Kiedy myślę o moim pierwszym pobycie w Niemczech, muszę przyznać, że byłem pozytywnie zaskoczony. W 1998 roku Berlin był dynamicznie rozwijającą się metropolią z otwartą kulturą. Dziś atmosfera, która kiedyś emanowała tolerancją i otwartością, wydaje się być pod dużym naciskiem. Polityka imigracyjna stała się gorącym tematem, a rządy znalazły się pod dużym naciskiem z powodu braku efektywności w wychwytywaniu niebezpieczeństw.

Spoglądając na sytuację gospodarczą, wiele niemieckich firm, które niegdyś były na szczycie, zaczyna borykać się z poważnymi problemami. Wzrost konkurencji ze strony azjatyckich producentów, takich jak Chińczycy, sprawia, że niemieckie marki tracą rynki, które kiedyś były dla nich rzeczą oczywistą.

Nie można jednak powiedzieć, że Niemcy są w ruinie. To wciąż zamożny kraj z doskonałą jakością życia, ale zmiany są widoczne, a frustracje społeczne przyciągają uwagę populistycznych partii, które coraz śmielej zaczynają zyskiwać na popularności.

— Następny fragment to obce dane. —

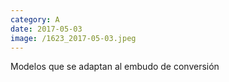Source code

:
 ```yaml
--- 
category: A 
date: 2017-05-03 
image: /1623_2017-05-03.jpeg 
--- 
```


Modelos que se adaptan al embudo de conversión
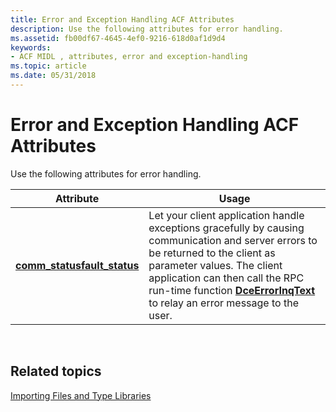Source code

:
 ```yaml
---
title: Error and Exception Handling ACF Attributes
description: Use the following attributes for error handling.
ms.assetid: fb00df67-4645-4ef0-9216-618d0af1d9d4
keywords:
- ACF MIDL , attributes, error and exception-handling
ms.topic: article
ms.date: 05/31/2018
---
```


# Error and Exception Handling ACF Attributes

Use the following attributes for error handling.



| Attribute                                                                | Usage                                                                                                                                                                                                                                                                                                  |
|--------------------------------------------------------------------------|--------------------------------------------------------------------------------------------------------------------------------------------------------------------------------------------------------------------------------------------------------------------------------------------------------|
| [**comm\_status**](comm-status.md)[**fault\_status**](fault-status.md) | Let your client application handle exceptions gracefully by causing communication and server errors to be returned to the client as parameter values. The client application can then call the RPC run-time function [**DceErrorInqText**](https://msdn.microsoft.com/library/windows/desktop/aa373623) to relay an error message to the user. |



 

## Related topics

<dl> <dt>

[Importing Files and Type Libraries](importing-files-and-type-libraries.md)
</dt> </dl>

 

 




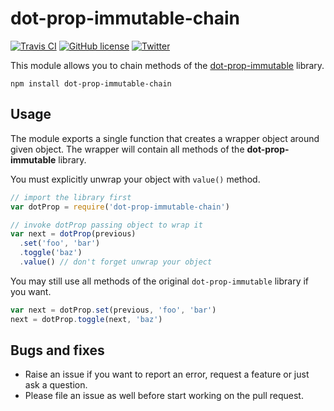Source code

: # dot-prop-immutable-chain 
[![Travis CI](https://travis-ci.org/yaruson/dot-prop-immutable-chain.svg)](https://travis-ci.org/yaruson/dot-prop-immutable-chain)
[![GitHub license](https://img.shields.io/badge/license-MIT-blue.svg)](https://raw.githubusercontent.com/yaruson/dot-prop-immutable-chain/master/LICENSE)
[![Twitter](https://img.shields.io/twitter/url/https/github.com/yaruson/dot-prop-immutable-chain.svg?style=social)](https://twitter.com/intent/tweet?text=Wow:&url=%5Bobject%20Object%5D)

This module allows you to chain methods of the [dot-prop-immutable](https://github.com/debitoor/dot-prop-immutable) library.

```
npm install dot-prop-immutable-chain
```

## Usage

The module exports a single function that creates a wrapper object around given object. The wrapper will contain all methods of the **dot-prop-immutable** library.

You must explicitly unwrap your object with `value()` method.

```js
// import the library first
var dotProp = require('dot-prop-immutable-chain')

// invoke dotProp passing object to wrap it
var next = dotProp(previous)
  .set('foo', 'bar')
  .toggle('baz')
  .value() // don't forget unwrap your object
```

You may still use all methods of the original `dot-prop-immutable` library if you want.

```js
var next = dotProp.set(previous, 'foo', 'bar')
next = dotProp.toggle(next, 'baz')
```

## Bugs and fixes

* Raise an issue if you want to report an error, request a feature or just ask a question.
* Please file an issue as well before start working on the pull request.
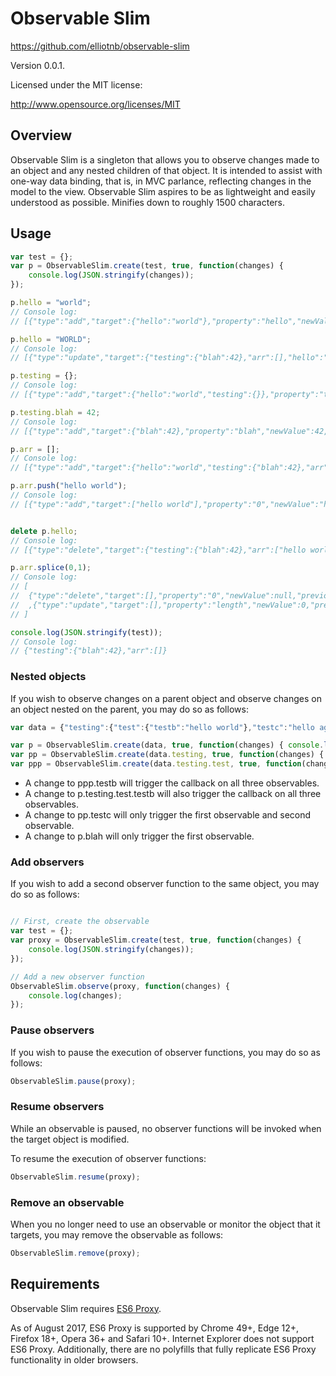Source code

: # Observable Slim
https://github.com/elliotnb/observable-slim

Version 0.0.1.

Licensed under the MIT license:

http://www.opensource.org/licenses/MIT

## Overview 
Observable Slim is a singleton that allows you to observe changes made to an object and any nested
children of that object. It is intended to assist with one-way data binding, that is, in MVC parlance, 
reflecting changes in the model to the view. Observable Slim aspires to be as lightweight and easily
understood as possible. Minifies down to roughly 1500 characters.

## Usage

```javascript
var test = {};
var p = ObservableSlim.create(test, true, function(changes) {
	console.log(JSON.stringify(changes));
});

p.hello = "world";   
// Console log:
// [{"type":"add","target":{"hello":"world"},"property":"hello","newValue":"world","currentPath":"hello"}]

p.hello = "WORLD";
// Console log:
// [{"type":"update","target":{"testing":{"blah":42},"arr":[],"hello":"WORLD"},"property":"hello","newValue":"WORLD","previousValue":"world","currentPath":"hello"}]

p.testing = {};   
// Console log:
// [{"type":"add","target":{"hello":"world","testing":{}},"property":"testing","newValue":{},"currentPath":"testing"}]

p.testing.blah = 42;   
// Console log:
// [{"type":"add","target":{"blah":42},"property":"blah","newValue":42,"currentPath":"testing.blah"}]

p.arr = [];   
// Console log:
// [{"type":"add","target":{"hello":"world","testing":{"blah":42},"arr":[]},"property":"arr","newValue":[],"currentPath":"arr"}]

p.arr.push("hello world");   
// Console log:
// [{"type":"add","target":["hello world"],"property":"0","newValue":"hello world","currentPath":"arr"}]


delete p.hello;  
// Console log:
// [{"type":"delete","target":{"testing":{"blah":42},"arr":["hello world"]},"property":"hello","newValue":null,"previousValue":"world","currentPath":"hello"}]

p.arr.splice(0,1);   
// Console log:
// [
// 	{"type":"delete","target":[],"property":"0","newValue":null,"previousValue":"hello world","currentPath":"arr"}
// 	,{"type":"update","target":[],"property":"length","newValue":0,"previousValue":1,"currentPath":"arr"}
// ]

console.log(JSON.stringify(test));   
// Console log:
// {"testing":{"blah":42},"arr":[]}

```

### Nested objects

If you wish to observe changes on a parent object and observe changes on an object nested on the parent, you may do so as follows:
```javascript
var data = {"testing":{"test":{"testb":"hello world"},"testc":"hello again"},"blah":"tree"};

var p = ObservableSlim.create(data, true, function(changes) { console.log("First observable");console.log(changes); });
var pp = ObservableSlim.create(data.testing, true, function(changes) { console.log("Second observable");console.log(changes); });
var ppp = ObservableSlim.create(data.testing.test, true, function(changes) { console.log("Third observable");console.log(changes); });
```

- A change to ppp.testb will trigger the callback on all three observables. 
- A change to p.testing.test.testb will also trigger the callback on all three observables.
- A change to pp.testc will only trigger the first observable and second observable.
- A change to p.blah will only trigger the first observable.

### Add observers

If you wish to add a second observer function to the same object, you may do so as follows:
```javascript

// First, create the observable
var test = {};
var proxy = ObservableSlim.create(test, true, function(changes) {
	console.log(JSON.stringify(changes));
});

// Add a new observer function
ObservableSlim.observe(proxy, function(changes) {
	console.log(changes);
});
```

### Pause observers

If you wish to pause the execution of observer functions, you may do so as follows:
```javascript
ObservableSlim.pause(proxy);
```

### Resume observers

While an observable is paused, no observer functions will be invoked when the target object is modified.

To resume the execution of observer functions:

```javascript
ObservableSlim.resume(proxy);
```

### Remove an observable

When you no longer need to use an observable or monitor the object that it targets, you may remove the observable as follows:

```javascript
ObservableSlim.remove(proxy);
```

## Requirements

Observable Slim requires [ES6 Proxy](https://developer.mozilla.org/en-US/docs/Web/JavaScript/Reference/Global_Objects/Proxy).

As of August 2017, ES6 Proxy is supported by Chrome 49+, Edge 12+, Firefox 18+, Opera 36+ and Safari 10+. Internet Explorer does not support ES6 Proxy. Additionally, there are no polyfills that fully replicate ES6 Proxy functionality in older browsers.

Wiele osób w Polsce obserwuje z coraz większym zainteresowaniem to, co dzieje się z naszym zachodnim sąsiadem.

Moje ostatnie podróże po Bawarii ujawniły piękno małych miast, które wciąż zachowały swój urok. Przemierzając malownicze trasy, widziałem, że Niemcy wciąż mają wiele do zaoferowania. Lecz nie mogę sobie wybaczyć, że nie rozumiem, jak kraj, który kiedyś był uznawany za wzór stabilności i rozwoju, może tak szybko tracić swoją pozycję na arenie międzynarodowej.